I have familial hypercholesterolemia. Can’t take statins due to severe side effects. Tried Zetia, but it doesn’t reduce my numbers and is the likely source of my tinnitus. My doc wants me to go on Repatha, but I’m leery of the side effects since I’m very susceptible to side effects, including rare ones. My carotid and CT scans are clean. My doc says she has other patients with high numbers but no other observable cardiovascular problems. I feel like my situation may qualify as a cardiology controversy. Would appreciate your opinion before I plunge into Repatha.

Everybody, I was disabled on Oct 10, 2002 due to my 3.5 years of taking a statin. I was 34 at the time, a vibrant critical care RN of 12 years, when life as I knew it was abruptly halted.

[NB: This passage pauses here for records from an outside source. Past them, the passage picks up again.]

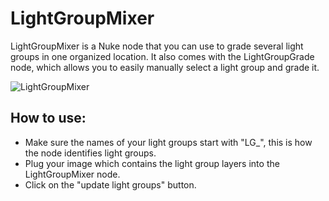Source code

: # LightGroupMixer
LightGroupMixer is a Nuke node that you can use to grade several light groups in one organized location. It also comes with the LightGroupGrade node, which allows you to easily manually select a light group and grade it.

![LightGroupMixer](https://github.com/BreakTools/LightGroupMixer/assets/63094424/e4ab24e2-b90e-4fd4-b501-8d2a3f32037e)

## How to use:
- Make sure the names of your light groups start with "LG_", this is how the node identifies light groups.
- Plug your image which contains the light group layers into the LightGroupMixer node.
- Click on the "update light groups" button.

In me they caused Holes in my brain (Neuronal Apoptosis), Mitochondrial DNA mutation most similar to MELAS (Mitochondrial Encephalomyopathy with Lactic Acidosis and Stroke Like Episodes), Peripheral Neuropathy, and a 28 day Alzheimer’s like hospital stay, in which I was akin to a 95 year old with end stage Alzheimer’s disease.

Not one of the dozens of neurologists who evaluated me at UW Madison, ever considered a Drug connection, and it wasn’t until Dr Golomb, Principal Investigator in the UCSD Statin Effects Study, told me based on the study, that it was determined that my use of Lipitor was the causal contributor to the Holes in my brain, the Mitochondrial DNA mutations, Neuropathy etc.. And in spite of this brilliant Doctors findings, nearly every doctor id seen since, vehemently refutes the notion that Statins can cause anything short of glorious things (In spite of their Absolute Risk Reductions (ARR) being in the neighborhood of UNDER 2%), hardly what well hear on television and other advertising touting risk reductions in the 30-40% area (THOSE ARE RELATIVE RISK REDUCTIONS) RRR.

My husband was started on Repatha when he was 64. It had a $5 copay. Once he turned 65, Repatha co pay went to $1728.00 a month with his coverage, because the drug company will not offer $5 copay to anyone on medicare. The drug co website said otherwise but they have now corrected it after I argued the point with them. So you may be put on it only to be unable to afford it. He can’t take any of the statins, because they leave him unable to get out of bed due to back and leg pain. With Repatha he still had the back pain but put up with it due to his familial hypercholesterolemia

If you have no signs of heart disease, then why would you treat it??

I have the same issues with the familial hypercholesterolemia as Mary. Would love to hear a solution!!!